Examples include: Wiki (wiki search is not that great), docs.fp.o, pkgdb, etc.
Relative information from last time this was discussed:
https://fedorahosted.org/fedora-infrastructure/ticket/1055
http://fedoraproject.org/wiki/Infrastructure/Search
I've been playing with various options on one of our junkXX boxes, and seeing what works well.
- I tried Sphinx, but it seems this is really just a database fulltext search, not a full-out search engine and crawler solution.
- I tried Xapian, but getting it crawling required a lot of hacking and conversion from an external crawler (e.g. htdig), and htdig kept throwing traces and dying, on https sites.
- I tried mnoGoSearch, its CGI would not work at all. It would simply timeout when I tried to go to it.

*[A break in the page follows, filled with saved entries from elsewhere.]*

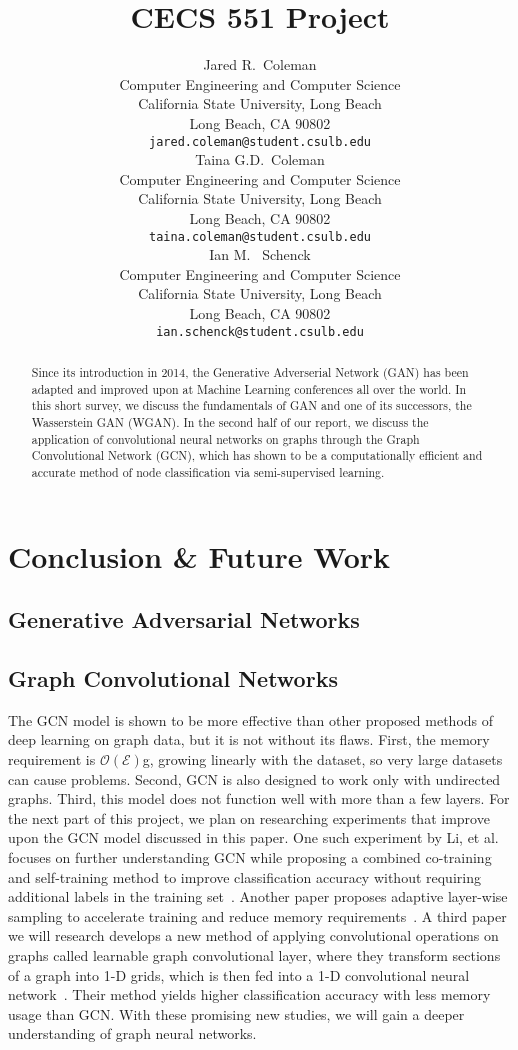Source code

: \documentclass{article}
\title{CECS 551 Project}
\author{%
  Jared R.~Coleman\\
  Computer Engineering and Computer Science\\
  California State University, Long Beach\\
  Long Beach, CA 90802 \\
  \texttt{jared.coleman@student.csulb.edu} \\
  \And 
  Taina G.D.~Coleman\\
  Computer Engineering and Computer Science\\
  California State University, Long Beach\\
  Long Beach, CA 90802 \\
  \texttt{taina.coleman@student.csulb.edu} \\
  \And 
  Ian M. ~Schenck\\
  Computer Engineering and Computer Science\\
  California State University, Long Beach\\
  Long Beach, CA 90802 \\
  \texttt{ian.schenck@student.csulb.edu} \\
}
\begin{document}
\maketitle

\begin{abstract}
   Since its introduction in 2014, the Generative Adverserial Network (GAN) has been adapted and improved upon at Machine Learning conferences all over the world. In this short survey, we discuss the fundamentals of GAN and one of its successors, the Wasserstein GAN (WGAN). In the second half of our report, we discuss the application of convolutional neural networks on graphs through the Graph Convolutional Network (GCN), which has shown to be a computationally efficient and accurate method of node classification via semi-supervised learning.
\end{abstract}






\section{Conclusion \& Future Work}
  \subsection{Generative Adversarial Networks}
  \subsection{Graph Convolutional Networks}
  The GCN model is shown to be more effective than other proposed methods of deep learning on graph data, but it is not without its flaws. First, the memory requirement is $\mathcal{O}(\mathcal{E})$g, growing linearly with the dataset, so very large datasets can cause problems. Second, GCN is also designed to work only with undirected graphs. Third, this model does not function well with more than a few layers.
  For the next part of this project, we plan on researching experiments that improve upon the GCN model discussed in this paper. One such experiment by Li, et al. focuses on further understanding GCN while proposing a combined co-training and self-training method to improve classification accuracy without requiring additional labels in the training set~\cite{Li2018}. Another paper proposes adaptive layer-wise sampling to accelerate training and reduce memory requirements~\cite{Huang2018}. A third paper we will research develops a new method of applying convolutional operations on graphs called learnable graph convolutional layer, where they transform sections of a graph into 1-D grids, which is then fed into a 1-D convolutional neural network~\cite{Gao2018}. Their method yields higher classification accuracy with less memory usage than GCN. With these promising new studies, we will gain a deeper understanding of graph neural networks.
  



\end{document}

- I lastly tried Datapark Search, which seems like our best bet:
- I ran into an issue where randomly the crawler would throw traces about libcrypto. I reported the issue upstream and they released a snapshot release two days later that seems to have fixed the issue. So upstream is active.
- I played with some styling ideas, and tried to incorporate search results into the standard Fedorahosted/people/wiki template. Needs some work to finish this, but it's getting there.
- The default CGI template had horrid HTML, but I worked with that and got it reasonable (going to finish it up today or tomorrow and try to get it passing as valid html 5).
But out of the options I tried, this seems like the best one available. It is a fork of mnoGoSearch. It has a lot of options to customize it, and shape it into what we want it to do.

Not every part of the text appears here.